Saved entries
((

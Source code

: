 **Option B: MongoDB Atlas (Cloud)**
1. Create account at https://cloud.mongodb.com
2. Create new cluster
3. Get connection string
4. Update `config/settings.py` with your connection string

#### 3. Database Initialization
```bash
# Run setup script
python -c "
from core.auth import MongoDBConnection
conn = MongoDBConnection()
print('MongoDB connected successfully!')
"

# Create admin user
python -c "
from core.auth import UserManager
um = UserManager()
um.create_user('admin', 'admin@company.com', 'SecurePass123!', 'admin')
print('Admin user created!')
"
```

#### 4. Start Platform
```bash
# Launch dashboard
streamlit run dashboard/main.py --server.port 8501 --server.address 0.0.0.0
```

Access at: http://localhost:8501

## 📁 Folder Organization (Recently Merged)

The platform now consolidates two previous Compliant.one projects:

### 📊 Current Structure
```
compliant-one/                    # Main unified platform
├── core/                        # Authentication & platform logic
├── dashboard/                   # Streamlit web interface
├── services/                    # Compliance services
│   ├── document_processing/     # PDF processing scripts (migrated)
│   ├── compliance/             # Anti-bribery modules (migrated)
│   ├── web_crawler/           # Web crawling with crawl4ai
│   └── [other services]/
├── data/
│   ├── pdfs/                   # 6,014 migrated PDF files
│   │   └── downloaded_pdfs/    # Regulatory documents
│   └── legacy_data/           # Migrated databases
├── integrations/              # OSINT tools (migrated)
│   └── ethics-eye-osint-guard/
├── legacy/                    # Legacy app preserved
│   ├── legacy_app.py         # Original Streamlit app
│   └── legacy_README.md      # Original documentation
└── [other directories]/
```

))

[WHAT YOU HAVE TO DO]
Could you reproduce the data above exactly as given?

[SOLUTION FOR THIS PROBLEM]
Source code

: **Option B: MongoDB Atlas (Cloud)**
1. Create account at https://cloud.mongodb.com
2. Create new cluster
3. Get connection string
4. Update `config/settings.py` with your connection string

#### 3. Database Initialization
```bash
# Run setup script
python -c "
from core.auth import MongoDBConnection
conn = MongoDBConnection()
print('MongoDB connected successfully!')
"

# Create admin user
python -c "
from core.auth import UserManager
um = UserManager()
um.create_user('admin', 'admin@company.com', 'SecurePass123!', 'admin')
print('Admin user created!')
"
```

#### 4. Start Platform
```bash
# Launch dashboard
streamlit run dashboard/main.py --server.port 8501 --server.address 0.0.0.0
```

Access at: http://localhost:8501

## 📁 Folder Organization (Recently Merged)

The platform now consolidates two previous Compliant.one projects:

### 📊 Current Structure
```
compliant-one/                    # Main unified platform
├── core/                        # Authentication & platform logic
├── dashboard/                   # Streamlit web interface
├── services/                    # Compliance services
│   ├── document_processing/     # PDF processing scripts (migrated)
│   ├── compliance/             # Anti-bribery modules (migrated)
│   ├── web_crawler/           # Web crawling with crawl4ai
│   └── [other services]/
├── data/
│   ├── pdfs/                   # 6,014 migrated PDF files
│   │   └── downloaded_pdfs/    # Regulatory documents
│   └── legacy_data/           # Migrated databases
├── integrations/              # OSINT tools (migrated)
│   └── ethics-eye-osint-guard/
├── legacy/                    # Legacy app preserved
│   ├── legacy_app.py         # Original Streamlit app
│   └── legacy_README.md      # Original documentation
└── [other directories]/
```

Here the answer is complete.